Poor Impulse Control: Gender Relations in “Snow Crash”

Most of the time, Neal Stephenson’s Snow Crash is a playful, high-speed romp through his new-age universe, complete with motorcycle chases and robotized dogs and samurai sword fights. But Snow Crash is not all fun and games. Frivolity aside, the novel is also a biting indictment of modern society, a society fraught with skewed, corrupt social processes.

With tongue-in-cheek sarcasm as sharp as Raven’s glass-bladed knife, Stephenson examines modern America’s corroded patterns of gender relations. Increasingly, Stephenson suggests, women are treated like commodities but fail to do anything to stop it. Sex is most often a hasty, casual occurrence. These are only a few of the crucial flaws of gender relations that Stephenson pokes at, prods, and probes throughout the course of the novel, and he does so primarily through the character of Y.T.

I like YT. She’s got spunk, pizzazz. She’s shrewd and brazen enough to defy the cookie-cutter ideals of conformity her “Burbclave” upbringing has pounded into her brain. Even better, she doesn’t succumb to that exhausting “damsel in distress” persona, instead slipping comfortably into the role of unstoppable superwoman, outwitting villains left and right and effortlessly slipping from the clutches of men twice her size.

However, Y.T.’s casual, hasty approach to sexual relations stands in stark contrast to her strong and independent image. For example, wherever Y.T.’s adventures take her, she is always slightly conscious of being leered at by older men—the “perverts,” as she sometimes calls them—but is seemingly unnerved by this attention. If anything, she almost revels in it, exploits her sexuality to her advantage. In fact, when the brain-washed, babbling, robotic minions who infest Rife’s ship don’t give her lecherous-uncle looks, she notes this lack of attention with surprise—disappointment, almost.

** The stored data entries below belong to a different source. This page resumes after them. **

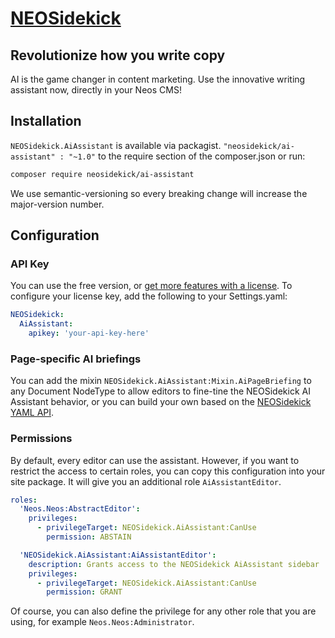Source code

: # [NEOSidekick](https://neosidekick.com/)

## Revolutionize how you write copy

AI is the game changer in content marketing. 
Use the innovative writing assistant now, directly in your Neos CMS!

## Installation

`NEOSidekick.AiAssistant` is available via packagist. `"neosidekick/ai-assistant" : "~1.0"` to the require section of the composer.json or run:

```bash
composer require neosidekick/ai-assistant
```

We use semantic-versioning so every breaking change will increase the major-version number.

## Configuration

### API Key

You can use the free version, or [get more features with a license](https://www.neosidekick.com/en/pricing).
To configure your license key, add the following to your Settings.yaml:

```yaml
NEOSidekick:
  AiAssistant:
    apikey: 'your-api-key-here'
```

### Page-specific AI briefings

You can add the mixin `NEOSidekick.AiAssistant:Mixin.AiPageBriefing` to any Document NodeType to allow editors to fine-tine the NEOSidekick AI Assistant behavior, 
or you can build your own based on the [NEOSidekick YAML API](https://neosidekick.com/en/product/features/build-your-own-ai#page-specific-briefings).

### Permissions

By default, every editor can use the assistant.
However, if you want to restrict the access to certain roles,
you can copy this configuration into your site package.
It will give you an additional role `AiAssistantEditor`.

```yaml
roles:
  'Neos.Neos:AbstractEditor':
    privileges:
      - privilegeTarget: NEOSidekick.AiAssistant:CanUse
        permission: ABSTAIN

  'NEOSidekick.AiAssistant:AiAssistantEditor':
    description: Grants access to the NEOSidekick AiAssistant sidebar
    privileges:
      - privilegeTarget: NEOSidekick.AiAssistant:CanUse
        permission: GRANT
```

Of course, you can also define the privilege for any
other role that you are using, for example `Neos.Neos:Administrator`.

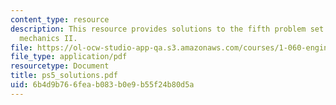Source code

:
 ```yaml
---
content_type: resource
description: This resource provides solutions to the fifth problem set on engineering
  mechanics II.
file: https://ol-ocw-studio-app-qa.s3.amazonaws.com/courses/1-060-engineering-mechanics-ii-spring-2006/6b4d9b766feab083b0e9b55f24b80d5a_ps5_solutions.pdf
file_type: application/pdf
resourcetype: Document
title: ps5_solutions.pdf
uid: 6b4d9b76-6fea-b083-b0e9-b55f24b80d5a
---
```


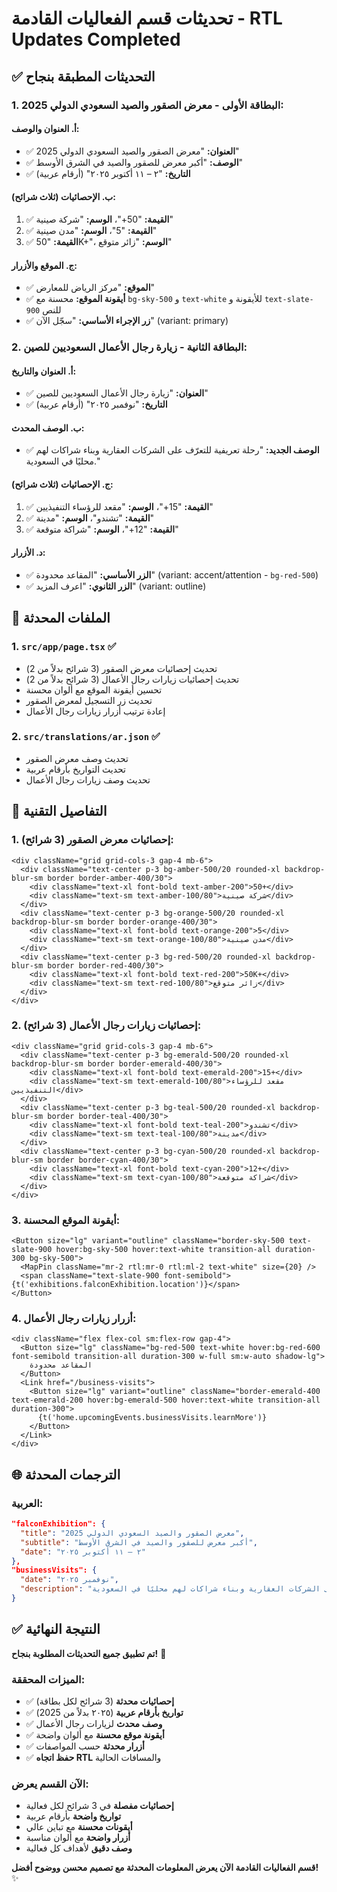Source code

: # تحديثات قسم الفعاليات القادمة - RTL Updates Completed

## ✅ التحديثات المطبقة بنجاح

### **1. البطاقة الأولى - معرض الصقور والصيد السعودي الدولي 2025:**

#### **أ. العنوان والوصف:**
- ✅ **العنوان:** "معرض الصقور والصيد السعودي الدولي 2025"
- ✅ **الوصف:** "أكبر معرض للصقور والصيد في الشرق الأوسط"
- ✅ **التاريخ:** "٢ – ١١ أكتوبر ٢٠٢٥" (أرقام عربية)

#### **ب. الإحصائيات (ثلاث شرائح):**
1. ✅ **القيمة:** "50+"، **الوسم:** "شركة صينية"
2. ✅ **القيمة:** "5"، **الوسم:** "مدن صينية"
3. ✅ **القيمة:** "50K+"، **الوسم:** "زائر متوقع"

#### **ج. الموقع والأزرار:**
- ✅ **الموقع:** "مركز الرياض للمعارض"
- ✅ **أيقونة الموقع:** محسنة مع `bg-sky-500` و `text-white` للأيقونة و `text-slate-900` للنص
- ✅ **زر الإجراء الأساسي:** "سجّل الآن" (variant: primary)

### **2. البطاقة الثانية - زيارة رجال الأعمال السعوديين للصين:**

#### **أ. العنوان والتاريخ:**
- ✅ **العنوان:** "زيارة رجال الأعمال السعوديين للصين"
- ✅ **التاريخ:** "نوفمبر ٢٠٢٥" (أرقام عربية)

#### **ب. الوصف المحدث:**
- ✅ **الوصف الجديد:** "رحلة تعريفية للتعرّف على الشركات العقارية وبناء شراكات لهم محليًا في السعودية."

#### **ج. الإحصائيات (ثلاث شرائح):**
1. ✅ **القيمة:** "15+"، **الوسم:** "مقعد للرؤساء التنفيذيين"
2. ✅ **القيمة:** "تشندو"، **الوسم:** "مدينة"
3. ✅ **القيمة:** "12+"، **الوسم:** "شراكة متوقعة"

#### **د. الأزرار:**
- ✅ **الزر الأساسي:** "المقاعد محدودة" (variant: accent/attention - `bg-red-500`)
- ✅ **الزر الثانوي:** "اعرف المزيد" (variant: outline)

## 📁 الملفات المحدثة

### **1. `src/app/page.tsx`** ✅
- تحديث إحصائيات معرض الصقور (3 شرائح بدلاً من 2)
- تحديث إحصائيات زيارات رجال الأعمال (3 شرائح بدلاً من 2)
- تحسين أيقونة الموقع مع ألوان محسنة
- تحديث زر التسجيل لمعرض الصقور
- إعادة ترتيب أزرار زيارات رجال الأعمال

### **2. `src/translations/ar.json`** ✅
- تحديث وصف معرض الصقور
- تحديث التواريخ بأرقام عربية
- تحديث وصف زيارات رجال الأعمال

## 🎯 التفاصيل التقنية

### **1. إحصائيات معرض الصقور (3 شرائح):**
```tsx
<div className="grid grid-cols-3 gap-4 mb-6">
  <div className="text-center p-3 bg-amber-500/20 rounded-xl backdrop-blur-sm border border-amber-400/30">
    <div className="text-xl font-bold text-amber-200">50+</div>
    <div className="text-sm text-amber-100/80">شركة صينية</div>
  </div>
  <div className="text-center p-3 bg-orange-500/20 rounded-xl backdrop-blur-sm border border-orange-400/30">
    <div className="text-xl font-bold text-orange-200">5</div>
    <div className="text-sm text-orange-100/80">مدن صينية</div>
  </div>
  <div className="text-center p-3 bg-red-500/20 rounded-xl backdrop-blur-sm border border-red-400/30">
    <div className="text-xl font-bold text-red-200">50K+</div>
    <div className="text-sm text-red-100/80">زائر متوقع</div>
  </div>
</div>
```

### **2. إحصائيات زيارات رجال الأعمال (3 شرائح):**
```tsx
<div className="grid grid-cols-3 gap-4 mb-6">
  <div className="text-center p-3 bg-emerald-500/20 rounded-xl backdrop-blur-sm border border-emerald-400/30">
    <div className="text-xl font-bold text-emerald-200">15+</div>
    <div className="text-sm text-emerald-100/80">مقعد للرؤساء التنفيذيين</div>
  </div>
  <div className="text-center p-3 bg-teal-500/20 rounded-xl backdrop-blur-sm border border-teal-400/30">
    <div className="text-xl font-bold text-teal-200">تشندو</div>
    <div className="text-sm text-teal-100/80">مدينة</div>
  </div>
  <div className="text-center p-3 bg-cyan-500/20 rounded-xl backdrop-blur-sm border border-cyan-400/30">
    <div className="text-xl font-bold text-cyan-200">12+</div>
    <div className="text-sm text-cyan-100/80">شراكة متوقعة</div>
  </div>
</div>
```

### **3. أيقونة الموقع المحسنة:**
```tsx
<Button size="lg" variant="outline" className="border-sky-500 text-slate-900 hover:bg-sky-500 hover:text-white transition-all duration-300 bg-sky-500">
  <MapPin className="mr-2 rtl:mr-0 rtl:ml-2 text-white" size={20} />
  <span className="text-slate-900 font-semibold">{t('exhibitions.falconExhibition.location')}</span>
</Button>
```

### **4. أزرار زيارات رجال الأعمال:**
```tsx
<div className="flex flex-col sm:flex-row gap-4">
  <Button size="lg" className="bg-red-500 text-white hover:bg-red-600 font-semibold transition-all duration-300 w-full sm:w-auto shadow-lg">
    المقاعد محدودة
  </Button>
  <Link href="/business-visits">
    <Button size="lg" variant="outline" className="border-emerald-400 text-emerald-200 hover:bg-emerald-500 hover:text-white transition-all duration-300">
      {t('home.upcomingEvents.businessVisits.learnMore')}
    </Button>
  </Link>
</div>
```

## 🌐 الترجمات المحدثة

### **العربية:**
```json
"falconExhibition": {
  "title": "معرض الصقور والصيد السعودي الدولي 2025",
  "subtitle": "أكبر معرض للصقور والصيد في الشرق الأوسط",
  "date": "٢ – ١١ أكتوبر ٢٠٢٥"
},
"businessVisits": {
  "date": "نوفمبر ٢٠٢٥",
  "description": "رحلة تعريفية للتعرّف على الشركات العقارية وبناء شراكات لهم محليًا في السعودية."
}
```

## ✅ النتيجة النهائية

**تم تطبيق جميع التحديثات المطلوبة بنجاح!** 🎉

### **الميزات المحققة:**
- ✅ **إحصائيات محدثة** (3 شرائح لكل بطاقة)
- ✅ **تواريخ بأرقام عربية** (٢٠٢٥ بدلاً من 2025)
- ✅ **وصف محدث** لزيارات رجال الأعمال
- ✅ **أيقونة موقع محسنة** مع ألوان واضحة
- ✅ **أزرار محدثة** حسب المواصفات
- ✅ **حفظ اتجاه RTL** والمسافات الحالية

### **الآن القسم يعرض:**
- **إحصائيات مفصلة** في 3 شرائح لكل فعالية
- **تواريخ واضحة** بأرقام عربية
- **أيقونات محسنة** مع تباين عالي
- **أزرار واضحة** مع ألوان مناسبة
- **وصف دقيق** لأهداف كل فعالية

**قسم الفعاليات القادمة الآن يعرض المعلومات المحدثة مع تصميم محسن ووضوح أفضل!** ✨
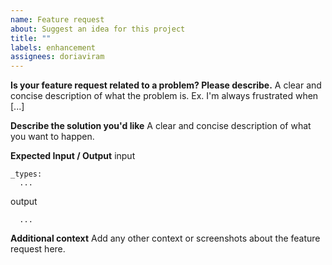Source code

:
 ```yaml
---
name: Feature request
about: Suggest an idea for this project
title: ""
labels: enhancement
assignees: doriaviram
---
```


**Is your feature request related to a problem? Please describe.**
A clear and concise description of what the problem is. Ex. I'm always frustrated when [...]

**Describe the solution you'd like**
A clear and concise description of what you want to happen.

**Expected Input / Output**
input

```
_types:
  ...
```

output

```
  ...
```

**Additional context**
Add any other context or screenshots about the feature request here.

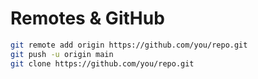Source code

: # Remotes & GitHub

```bash
git remote add origin https://github.com/you/repo.git
git push -u origin main
git clone https://github.com/you/repo.git
```
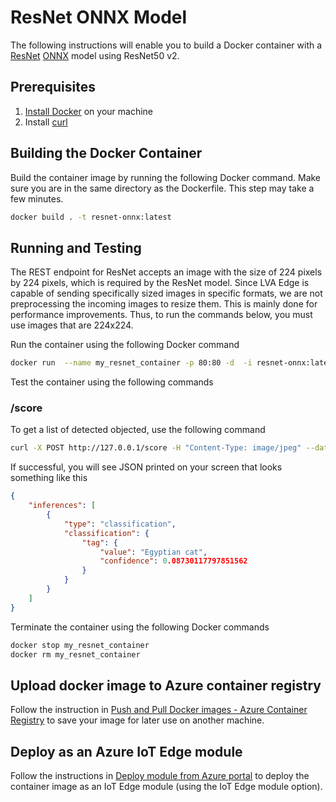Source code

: # ResNet ONNX Model

The following instructions will enable you to build a Docker container with a [ResNet](https://github.com/onnx/models/blob/master/vision/classification/resnet/README.md) [ONNX](http://onnx.ai/) model using ResNet50 v2.

## Prerequisites
1. [Install Docker](http://docs.docker.com/docker-for-windows/install/) on your machine
2. Install [curl](http://curl.haxx.se/)

## Building the Docker Container
Build the container image by running the following Docker command. Make sure you are in the same directory as the Dockerfile. This step may take a few minutes.

```bash
docker build . -t resnet-onnx:latest
```
    
## Running and Testing
The REST endpoint for ResNet accepts an image with the size of 224 pixels by 224 pixels, which is required by the ResNet model. Since LVA Edge is capable of sending specifically sized images in specific formats, we are not preprocessing the incoming images to resize them. This is mainly done for performance improvements. Thus, to run the commands below, you must use images that are 224x224.

Run the container using the following Docker command

```bash
docker run  --name my_resnet_container -p 80:80 -d  -i resnet-onnx:latest
```

Test the container using the following commands

### /score
To get a list of detected objected, use the following command

```bash
curl -X POST http://127.0.0.1/score -H "Content-Type: image/jpeg" --data-binary @<image_file_in_jpeg>
```
If successful, you will see JSON printed on your screen that looks something like this
```json
{
    "inferences": [
        {
            "type": "classification",
            "classification": {
                "tag": {
                    "value": "Egyptian cat",
                    "confidence": 0.08730117797851562
                }
            }
        }
    ]
}
```

Terminate the container using the following Docker commands

```bash
docker stop my_resnet_container
docker rm my_resnet_container
```

## Upload docker image to Azure container registry

Follow the instruction in [Push and Pull Docker images - Azure Container Registry](http://docs.microsoft.com/en-us/azure/container-registry/container-registry-get-started-docker-cli) to save your image for later use on another machine.

## Deploy as an Azure IoT Edge module

Follow the instructions in [Deploy module from Azure portal](https://docs.microsoft.com/en-us/azure/iot-edge/how-to-deploy-modules-portal) to deploy the container image as an IoT Edge module (using the IoT Edge module option). 

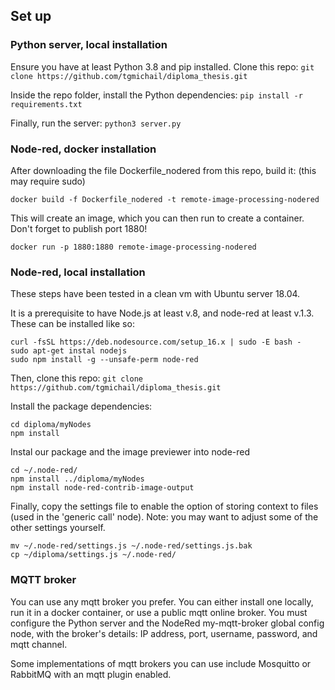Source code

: 

## Set up

### Python server, local installation

Ensure you have at least Python 3.8 and pip installed.
Clone this repo: `git clone https://github.com/tgmichail/diploma_thesis.git`

Inside the repo folder, install the Python dependencies: `pip install -r requirements.txt`

Finally, run the server: `python3 server.py`

### Node-red, docker installation

After downloading the file Dockerfile_nodered from this repo, build it: (this may require sudo)
```
docker build -f Dockerfile_nodered -t remote-image-processing-nodered
```
This will create an image, which you can then run to create a container. Don't forget to publish port 1880!
```
docker run -p 1880:1880 remote-image-processing-nodered
```

### Node-red, local installation

These steps have been tested in a clean vm with Ubuntu server 18.04.

It is a prerequisite to have Node.js at least v.8, and node-red at least v.1.3.
These can be installed like so:
```
curl -fsSL https://deb.nodesource.com/setup_16.x | sudo -E bash -
sudo apt-get instal nodejs
sudo npm install -g --unsafe-perm node-red
```

Then, clone this repo: `git clone https://github.com/tgmichail/diploma_thesis.git`

Install the package dependencies:
```
cd diploma/myNodes
npm install
```
Instal our package and the image previewer into node-red
```
cd ~/.node-red/
npm install ../diploma/myNodes
npm install node-red-contrib-image-output
```
Finally, copy the settings file to enable the option of storing
context to files (used in the 'generic call' node).
Note: you may want to adjust some of the other settings yourself.
```
mv ~/.node-red/settings.js ~/.node-red/settings.js.bak
cp ~/diploma/settings.js ~/.node-red/
```

### MQTT broker

You can use any mqtt broker you prefer. You can either install one locally, run it in a docker container,
or use a public mqtt online broker. You must configure the Python server and the NodeRed my-mqtt-broker
global config node, with the broker's details: IP address, port, username, password, and mqtt channel.

Some implementations of mqtt brokers you can use include Mosquitto or RabbitMQ with an mqtt plugin enabled.


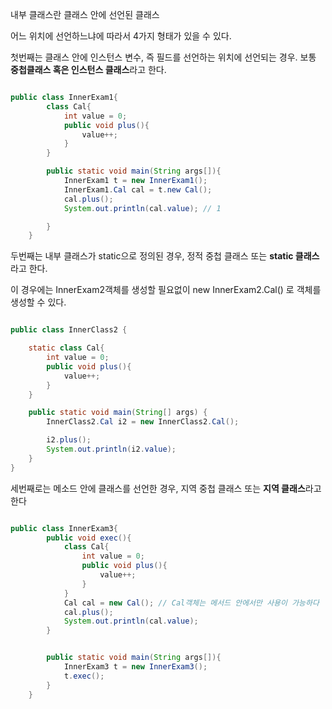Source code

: 내부 클래스란 클래스 안에 선언된 클래스

어느 위치에 선언하느냐에 따라서 4가지 형태가 있을 수 있다.

첫번째는 클래스 안에 인스턴스 변수, 즉 필드를 선언하는 위치에 선언되는 경우. 보통 **중첩클래스 혹은 인스턴스 클래스**라고 한다.

```java

public class InnerExam1{
        class Cal{
            int value = 0;
            public void plus(){
                value++;
            }
        }

        public static void main(String args[]){
            InnerExam1 t = new InnerExam1();
            InnerExam1.Cal cal = t.new Cal();
            cal.plus();
            System.out.println(cal.value); // 1

        }
    }

```

두번째는 내부 클래스가 static으로 정의된 경우, 정적 중첩 클래스 또는 **static 클래스**라고 한다.

이 경우에는 InnerExam2객체를 생성할 필요없이 new InnerExam2.Cal() 로 객체를 생성할 수 있다.

```java

public class InnerClass2 {

    static class Cal{
        int value = 0;
        public void plus(){
            value++;
        }
    }

    public static void main(String[] args) {
        InnerClass2.Cal i2 = new InnerClass2.Cal();

        i2.plus();
        System.out.println(i2.value);
    }
}

```
세번째로는 메소드 안에 클래스를 선언한 경우, 지역 중첩 클래스 또는 **지역 클래스**라고 한다

```java

public class InnerExam3{
        public void exec(){
            class Cal{
                int value = 0;
                public void plus(){
                    value++;
                }
            }
            Cal cal = new Cal(); // Cal객체는 메서드 안에서만 사용이 가능하다
            cal.plus();
            System.out.println(cal.value);
        }


        public static void main(String args[]){
            InnerExam3 t = new InnerExam3();
            t.exec();
        }
    }

```
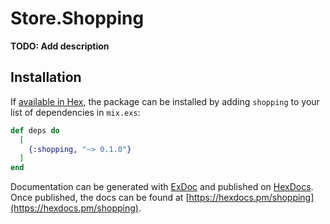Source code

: # Store.Shopping

**TODO: Add description**

## Installation

If [available in Hex](https://hex.pm/docs/publish), the package can be installed
by adding `shopping` to your list of dependencies in `mix.exs`:

```elixir
def deps do
  [
    {:shopping, "~> 0.1.0"}
  ]
end
```

Documentation can be generated with [ExDoc](https://github.com/elixir-lang/ex_doc)
and published on [HexDocs](https://hexdocs.pm). Once published, the docs can
be found at [https://hexdocs.pm/shopping](https://hexdocs.pm/shopping).

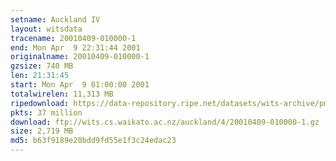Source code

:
 ```yaml
---
setname: Auckland IV
layout: witsdata
tracename: 20010409-010000-1
end: Mon Apr  9 22:31:44 2001
originalname: 20010409-010000-1
gzsize: 740 MB
len: 21:31:45
start: Mon Apr  9 01:00:00 2001
totalwirelen: 11,313 MB
ripedownload: https://data-repository.ripe.net/datasets/wits-archive/pma/long/auck/4//20010409-010000-1.gz
pkts: 37 million
download: ftp://wits.cs.waikato.ac.nz/auckland/4/20010409-010000-1.gz
size: 2,719 MB
md5: b63f9189e20bdd9fd55e1f3c24edac23
---
```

And then, of course, there’s that whole relationship thing with Raven.

Suffice to say, Y.T.’s good judgment doesn’t exactly shine through in this episode. While aboard the Enterprise, a massive man approaches Y.T. with a lewd, lopsided grin on his face, reeking of fish and stale beer, the words “poor impulsive control” plastered on his forehead (literally).  Out of pure infatuation—enamored by his power and strength, perhaps—Y.T. allows this strange, older man to take advantage of her. Not just any man, mind you: the man. We’re talking about Raven, the homicidal, nuclear-weapon-wielding psychopath.

And then, as if matters couldn’t get any worse, Y.T. realizes after the fact that she neglected to use birth control. Whoopsie.

After this episode, you’re tempted to wag your finger at Y.T. and say, “Come on! You know better than that!”. But at the same time, it is important to remember that Y.T. is a product of her society, and as such she is infected with its beliefs and customs. When examined from this perspective, Y.T.’s behavior isn’t too outlandish. After all, she comes from a place whorehouses abound on every street corner and arcade games beckon challengers to “strike the mammory gland!” for just a quarter. Society definitely carries some of the blame, to be sure.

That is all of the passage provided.